When Michael first went to the University of Sydney he thought it would be incredibly fetching to wear his Fort Street High prefect’s blazer with all the little badges on it.
Little did it occur to other freshers that this vision of dorkiness was to be the future Atticus Finch of Australia.
Justice David Kirby said that for many years he had no idea his brother was gay. However, “we soon realised we were put on earth to be Michael’s audience”.
He added:
“We’re still getting over the disappointment that he wasn’t ever Prime Minister.”
David Kirby also revealed that Michael, far for being a relentless swat, did experiment with leisure by going on holiday – for a year.
Johan drove him in a Kombi van through central Asia to Europe.
There was a quarrel in Afghanistan and they didn’t speak for some days. Nonetheless, they discovered that if you can live together in a Kombi for weeks on end, you can live together forever.
It’s apparent that van Vloten is a more steely creature than his partner.
Whereas Kirby is prepared to turn the other cheek and forgive Bill Heffernan for the Comcar rent boy attack, Johan thinks that the senator’s apology was not genuine.
In fact, Kirby discovered the senator’s mischief when he arrived at the High Court one morning at 6am. He couldn’t get hold of Johan on the phone to warn him of the torrid crisis engulfing them and in a state of distracted panic he had to sit through a case about the effects of effluent on oysters.
Kirby is so full of understanding that he even understands the Anglican Church. He doesn’t blame the church for its hostility to homosexuality, rather he sees it coming to terms with the issue.
He added somewhat enigmatically:
“I love the smell of the Anglican Church.”
Love is everywhere. So much so that in Kirby’s view, the very basis of human rights is love and the Christian teaching, do unto others as you would have them do to you.
This puts into context the loveless preachings of Bob Carr and the Murdoch press on the Bill of Rights.
In launching the premier screening former NSW Chief Justice Sir Laurence Street said the doco is “deeply moving and a valuable social document”.
“It shows the interplay of legal justice and social justice.
Social justice is the sprite. Legal justice dances but can never quite catch up.”
Kirby marvelled at the old footage.
“Weren’t we gorgeous?”
But as Johan said:
“Yes, but when did the bus hit you?”
The former High Court judge sighed:
“I’m always reminded by Johan of the ordinary and important things in life.”

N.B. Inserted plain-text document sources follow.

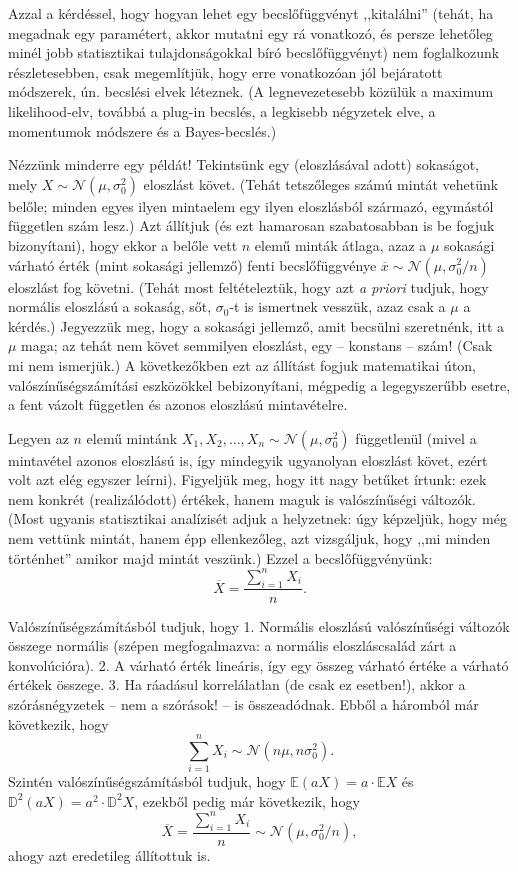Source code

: \documentclass[]{book}
\begin{document}
Azzal a kérdéssel, hogy hogyan lehet egy becslőfüggvényt ,,kitalálni''
(tehát, ha megadnak egy paramétert, akkor mutatni egy rá vonatkozó, és
persze lehetőleg minél jobb statisztikai tulajdonságokkal bíró
becslőfüggvényt) nem foglalkozunk részletesebben, csak megemlítjük, hogy
erre vonatkozóan jól bejáratott módszerek, ún. becslési elvek léteznek.
(A legnevezetesebb közülük a maximum likelihood-elv, továbbá a plug-in
becslés, a legkisebb négyzetek elve, a momentumok módszere és a
Bayes-becslés.)

Nézzünk minderre egy példát! Tekintsünk egy (eloszlásával adott)
sokaságot, mely \(X\sim\mathcal{N}\left(\mu,\sigma_0^2\right)\)
eloszlást követ. (Tehát tetszőleges számú mintát vehetünk belőle; minden
egyes ilyen mintaelem egy ilyen eloszlásból származó, egymástól
független szám lesz.) Azt állítjuk (és ezt hamarosan szabatosabban is be
fogjuk bizonyítani), hogy ekkor a belőle vett \(n\) elemű minták átlaga,
azaz a \(\mu\) sokasági várható érték (mint sokasági jellemző) fenti
becslőfüggvénye
\(\overline{x}\sim\mathcal{N}\left(\mu,\sigma_0^2/n\right)\) eloszlást
fog követni. (Tehát most feltételeztük, hogy azt \emph{a priori} tudjuk,
hogy normális eloszlású a sokaság, sőt, \(\sigma_0\)-t is ismertnek
vesszük, azaz csak a \(\mu\) a kérdés.) Jegyezzük meg, hogy a sokasági
jellemző, amit becsülni szeretnénk, itt a \(\mu\) maga; az tehát nem
követ semmilyen eloszlást, egy -- konstans -- szám! (Csak mi nem
ismerjük.) A következőkben ezt az állítást fogjuk matematikai úton,
valószínűségszámítási eszközökkel bebizonyítani, mégpedig a
legegyszerűbb esetre, a fent vázolt független és azonos eloszlású
mintavételre.

Legyen az \(n\) elemű mintánk
\(X_1,X_2,\ldots,X_n\sim\mathcal{N}\left(\mu,\sigma_0^2\right)\)
függetlenül (mivel a mintavétel azonos eloszlású is, így mindegyik
ugyanolyan eloszlást követ, ezért volt azt elég egyszer leírni).
Figyeljük meg, hogy itt nagy betűket írtunk: ezek nem konkrét
(realizálódott) értékek, hanem maguk is valószínűségi változók. (Most
ugyanis statisztikai analízisét adjuk a helyzetnek: úgy képzeljük, hogy
még nem vettünk mintát, hanem épp ellenkezőleg, azt vizsgáljuk, hogy
,,mi minden történhet'' amikor majd mintát veszünk.) Ezzel a
becslőfüggvényünk: \[
    \overline{X}=\frac{\sum_{i=1}^n X_i}{n}.
\]

Valószínűségszámításból tudjuk, hogy 1. Normális eloszlású valószínűségi
változók összege normális (szépen megfogalmazva: a normális
eloszláscsalád zárt a konvolúcióra). 2. A várható érték lineáris, így
egy összeg várható értéke a várható értékek összege. 3. Ha ráadásul
korrelálatlan (de csak ez esetben!), akkor a szórásnégyzetek -- nem a
szórások! -- is összeadódnak. Ebből a háromból már következik, hogy \[
    \sum_{i=1}^n X_i\sim\mathcal{N}\left(n\mu,n\sigma_0^2\right).
\] Szintén valószínűségszámításból tudjuk, hogy
\(\mathbb{E}\left(aX\right)=a \cdot \mathbb{E}X\) és
\(\mathbb{D}^2\left(aX\right)=a^2 \cdot \mathbb{D}^2 X\), ezekből pedig
már következik, hogy \[
    \overline{X}=\frac{\sum_{i=1}^n X_i}{n} \sim \mathcal{N}\left(\mu,\sigma_0^2/n\right),
\] ahogy azt eredetileg állítottuk is.
\end{document}
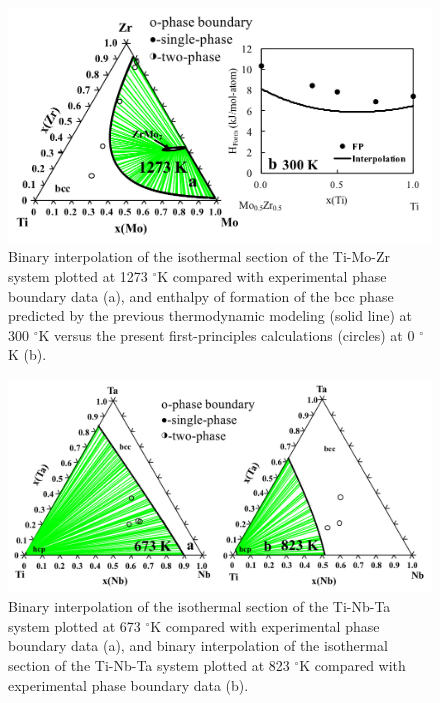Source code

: \newpage
\begin{figure}[H]
	\centering
	\includegraphics[width=\textwidth]{Chapter-3/Figures/TiMoZr.png}
	\caption{Binary interpolation of the isothermal section of the Ti-Mo-Zr system plotted at 1273 $^{\circ}$K compared with experimental phase boundary data \cite{Kar2008,Prokoshkin1967} (a), and enthalpy of formation of the bcc phase predicted by the previous thermodynamic modeling (solid line) at 300 $^{\circ}$K versus the present first-principles calculations (circles) at 0 $^{\circ}$K (b).}
	\label{Ch3-figure:TiMoZr}
\end{figure}

\newpage
\begin{figure}[H]
	\centering
	\includegraphics[width=\textwidth]{Chapter-3/Figures/TiNbTa1.png}
	\caption{Binary interpolation of the isothermal section of the Ti-Nb-Ta system plotted at 673 $^{\circ}$K compared with experimental phase boundary data \cite{Na2001} (a), and binary interpolation of the isothermal section of the Ti-Nb-Ta system plotted at 823 $^{\circ}$K compared with experimental phase boundary data \cite{Na2001} (b).}
	\label{Ch3-figure:TiNbTa1}
\end{figure}

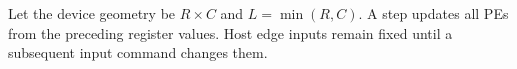 Let the device geometry be $R\times C$ and $L=\min(R,C)$. A step updates all
PEs from the preceding register values. Host edge inputs remain fixed until
a subsequent input command changes them.
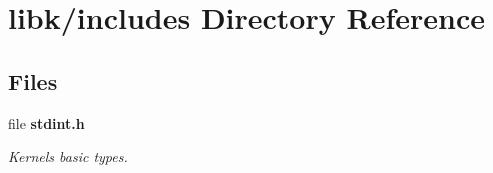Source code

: \section{libk/includes Directory Reference}
\label{dir_8a3957bb9c6a4507113b54e35e4d5d7c}
\subsection*{Files}
\begin{DoxyCompactItemize}
\item 
file \textbf{ stdint.\+h}
\begin{DoxyCompactList}\small\item\em Kernel\textquotesingle{}s basic types. \end{DoxyCompactList}\end{DoxyCompactItemize}
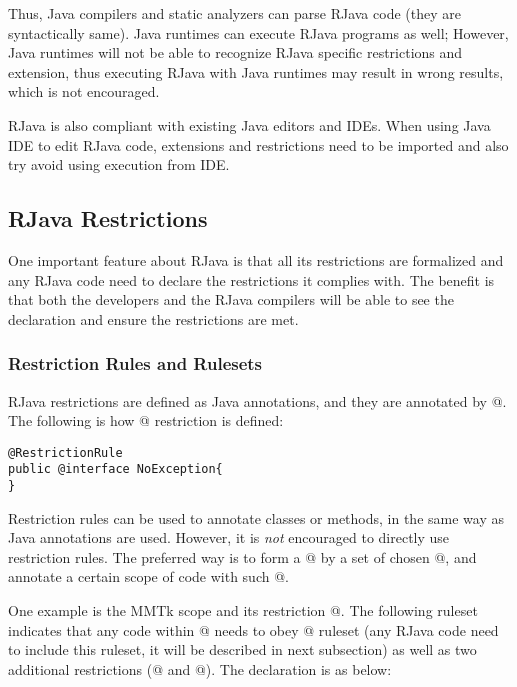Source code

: \documentclass[12pt]{article}
\begin{document}
\noindent
Thus, Java compilers and static analyzers can 
parse RJava code (they are syntactically same).
Java runtimes can
execute RJava programs as well; However, Java runtimes
will not be able to recognize RJava
specific restrictions and extension, thus executing
RJava with Java runtimes may result in wrong results, which
is not encouraged. 

RJava is also compliant with existing Java editors and IDEs. 
When using Java IDE to edit RJava code, extensions and restrictions
need to be imported and also try avoid using execution from IDE. 

\subsection{RJava Restrictions}

One important feature about RJava is that all its restrictions 
are formalized and any RJava code need to declare the restrictions
it complies with. The benefit is that both the developers
and the RJava compilers will be able to see the declaration
and ensure the restrictions are met. 

\subsubsection{Restriction Rules and Rulesets}

RJava restrictions are defined as Java annotations, and they are
annotated by @. 
The following is how @ restriction is defined:

\begin{lstlisting}
@RestrictionRule
public @interface NoException{
}
\end{lstlisting}

Restriction rules can be used to annotate classes or methods, in the same way as
Java annotations are used. However, it is \emph{not} encouraged to directly use
restriction rules. The preferred way is to form a @ by
a set of chosen @, and annotate a certain scope of code 
with such @. 

One example is the MMTk scope and its restriction @. The following
ruleset indicates that any code within @ needs to obey 
@ ruleset (any RJava code need to include this ruleset, it will be
described in next subsection) as well as two additional restrictions
(@ and @). The
declaration is as below:
\end{document}
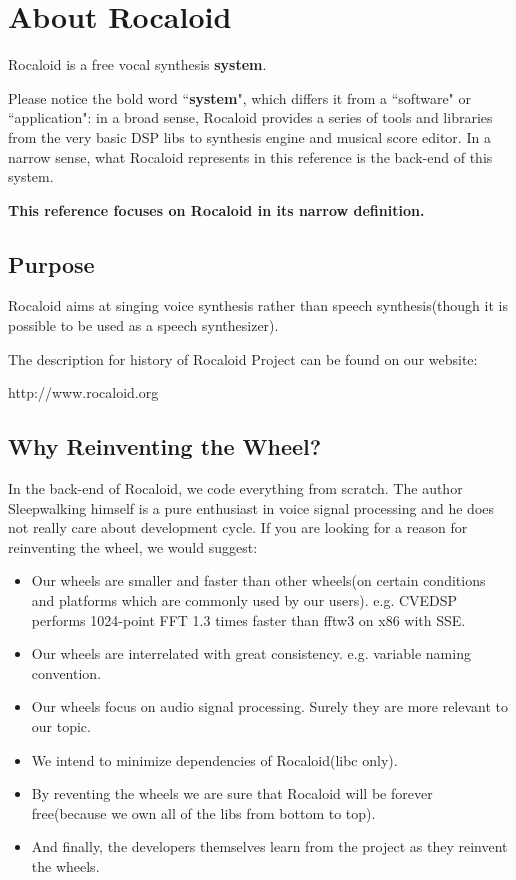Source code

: \section{About Rocaloid}\indent

        Rocaloid is a free vocal synthesis \textbf{system}.
        
        Please notice the bold word ``\textbf{system}", which differs it from a ``software" or ``application": in a broad sense, Rocaloid provides a series of tools and libraries from the very basic DSP libs to synthesis engine and musical score editor. In a narrow sense, what Rocaloid represents in this reference is the back-end of this system.
        
        \bigskip
        
        \textbf{This reference focuses on Rocaloid in its narrow definition.}
        
        \bigskip

\subsection{Purpose}\indent

        Rocaloid aims at singing voice synthesis rather than speech synthesis(though it is possible to be used as a speech synthesizer).
        
        The description for history of Rocaloid Project can be found on our website:
        
        http://www.rocaloid.org
        
\subsection{Why Reinventing the Wheel?}\indent

        In the back-end of Rocaloid, we code everything from scratch. The author Sleepwalking himself is a pure enthusiast in voice signal processing and he does not really care about development cycle. If you are looking for a reason for reinventing the wheel, we would suggest:
        
        \begin{itemize}
                \item Our wheels are smaller and faster than other wheels(on certain conditions and platforms which are commonly used by our users). e.g. CVEDSP performs 1024-point FFT 1.3 times faster than fftw3 on x86 with SSE.
                \item Our wheels are interrelated with great consistency. e.g. variable naming convention.
                \item Our wheels focus on audio signal processing. Surely they are more relevant to our topic.
                \item We intend to minimize dependencies of Rocaloid(libc only).
                \item By reventing the wheels we are sure that Rocaloid will be forever free(because we own all of the libs from bottom to top).
                \item And finally, the developers themselves learn from the project as they reinvent the wheels.
        \end{itemize}

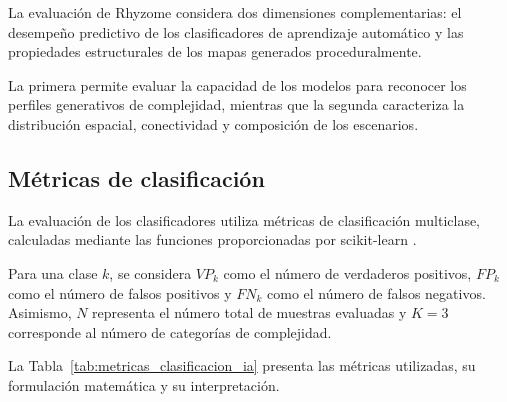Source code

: La evaluación de Rhyzome considera dos dimensiones complementarias: el desempeño predictivo de los clasificadores de aprendizaje automático y las propiedades estructurales de los mapas generados proceduralmente.

La primera permite evaluar la capacidad de los modelos para reconocer los perfiles generativos de complejidad, mientras que la segunda caracteriza la distribución espacial, conectividad y composición de los escenarios.


\subsection{Métricas de clasificación}
\label{subsec:metricas_clasificacion}

La evaluación de los clasificadores utiliza métricas de clasificación multiclase, calculadas mediante las funciones proporcionadas por scikit-learn \parencite{pedregosa2011}.

Para una clase $k$, se considera $VP_k$ como el número de verdaderos positivos, $FP_k$ como el número de falsos positivos y $FN_k$ como el número de falsos negativos. Asimismo, $N$ representa el número total de muestras evaluadas y $K=3$ corresponde al número de categorías de complejidad.

La Tabla~\ref{tab:metricas_clasificacion_ia} presenta las métricas utilizadas, su formulación matemática y su interpretación.

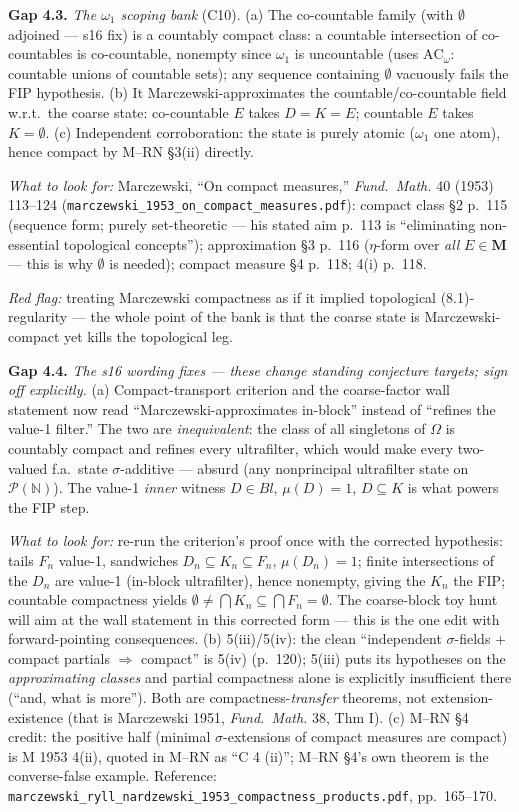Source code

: \documentclass[11pt]{article}
\newcommand{\file}[1]{\texttt{\small #1}}
\newcommand{\gap}[1]{\medskip\noindent\textbf{Gap #1.}}
\newcommand{\lookfor}{\par\smallskip\noindent\emph{What to look for:} }
\newcommand{\redflag}{\par\smallskip\noindent\emph{Red flag:} }
\begin{document}
\gap{4.3} \emph{The $\omega_1$ scoping bank} (C10). (a) The
co-countable family (with $\emptyset$ adjoined --- s16 fix) is a
countably compact class: a countable intersection of co-countables is
co-countable, nonempty since $\omega_1$ is uncountable (uses
$\mathrm{AC}_\omega$: countable unions of countable sets); any
sequence containing $\emptyset$ vacuously fails the FIP hypothesis.
(b) It Marczewski-approximates the countable/co-countable field
w.r.t.\ the coarse state: co-countable $E$ takes $D = K = E$;
countable $E$ takes $K = \emptyset$. (c) Independent corroboration:
the state is purely atomic ($\omega_1$ one atom), hence compact by
M--RN \S3(ii) directly.
\lookfor Marczewski, ``On compact measures,'' \emph{Fund.\ Math.} 40
(1953) 113--124 (\file{marczewski\_1953\_on\_compact\_measures.pdf}):
compact class \S2 p.~115 (sequence form; purely set-theoretic --- his
stated aim p.~113 is ``eliminating non-essential topological
concepts''); approximation \S3 p.~116 ($\eta$-form over \emph{all}
$E \in \mathbf M$ --- this is why $\emptyset$ is needed); compact
measure \S4 p.~118; 4(i) p.~118.
\redflag treating Marczewski compactness as if it implied topological
(8.1)-regularity --- the whole point of the bank is that the coarse
state is Marczewski-compact yet kills the topological leg.

\gap{4.4} \emph{The s16 wording fixes --- these change standing
conjecture targets; sign off explicitly.} (a) Compact-transport
criterion and the coarse-factor wall statement now read
``Marczewski-approximates in-block'' instead of ``refines the value-1
filter.'' The two are \emph{inequivalent}: the class of all singletons
of $\Omega$ is countably compact and refines every ultrafilter, which
would make every two-valued f.a.\ state $\sigma$-additive ---
absurd (any nonprincipal ultrafilter state on $\mathcal P(\mathbb N)$).
The value-1 \emph{inner} witness $D \in Bl$, $\mu(D) = 1$,
$D \subseteq K$ is what powers the FIP step.
\lookfor re-run the criterion's proof once with the corrected
hypothesis: tails $F_n$ value-1, sandwiches $D_n \subseteq K_n
\subseteq F_n$, $\mu(D_n) = 1$; finite intersections of the $D_n$
are value-1 (in-block ultrafilter), hence nonempty, giving the $K_n$
the FIP; countable compactness yields $\emptyset \neq \bigcap K_n
\subseteq \bigcap F_n = \emptyset$. The coarse-block toy hunt will
aim at the wall statement in this corrected form --- this is the one
edit with forward-pointing consequences.
(b) 5(iii)/5(iv): the clean ``independent $\sigma$-fields $+$ compact
partials $\Rightarrow$ compact'' is 5(iv) (p.~120); 5(iii) puts its
hypotheses on the \emph{approximating classes} and partial
compactness alone is explicitly insufficient there (``and, what is
more''). Both are compactness-\emph{transfer} theorems, not
extension-existence (that is Marczewski 1951, \emph{Fund.\ Math.} 38,
Thm I). (c) M--RN \S4 credit: the positive half (minimal
$\sigma$-extensions of compact measures are compact) is M 1953 4(ii),
quoted in M--RN as ``C 4 (ii)''; M--RN \S4's own theorem is the
converse-false example. Reference:
\file{marczewski\_ryll\_nardzewski\_1953\_compactness\_products.pdf},
pp.~165--170.
\end{document}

The 55 minutes went quickly. A lot of territory is covered, a lot of veins are opened. Kirby wrapped-up the evening, saying:
“The man on the Emu Plains omnibus seeing this documentary would have thought Johan was the judge and I was just some sort of entertainer.
The documentary is an appropriate opportunity for me to pay tribute to Johan.”
There was a worrying production note etched onto the opening frames of the footage. It instructed: “Please clean the filters.”
Maybe this should have been the title of a doco that so comprehensively strips away the fluff and gauze.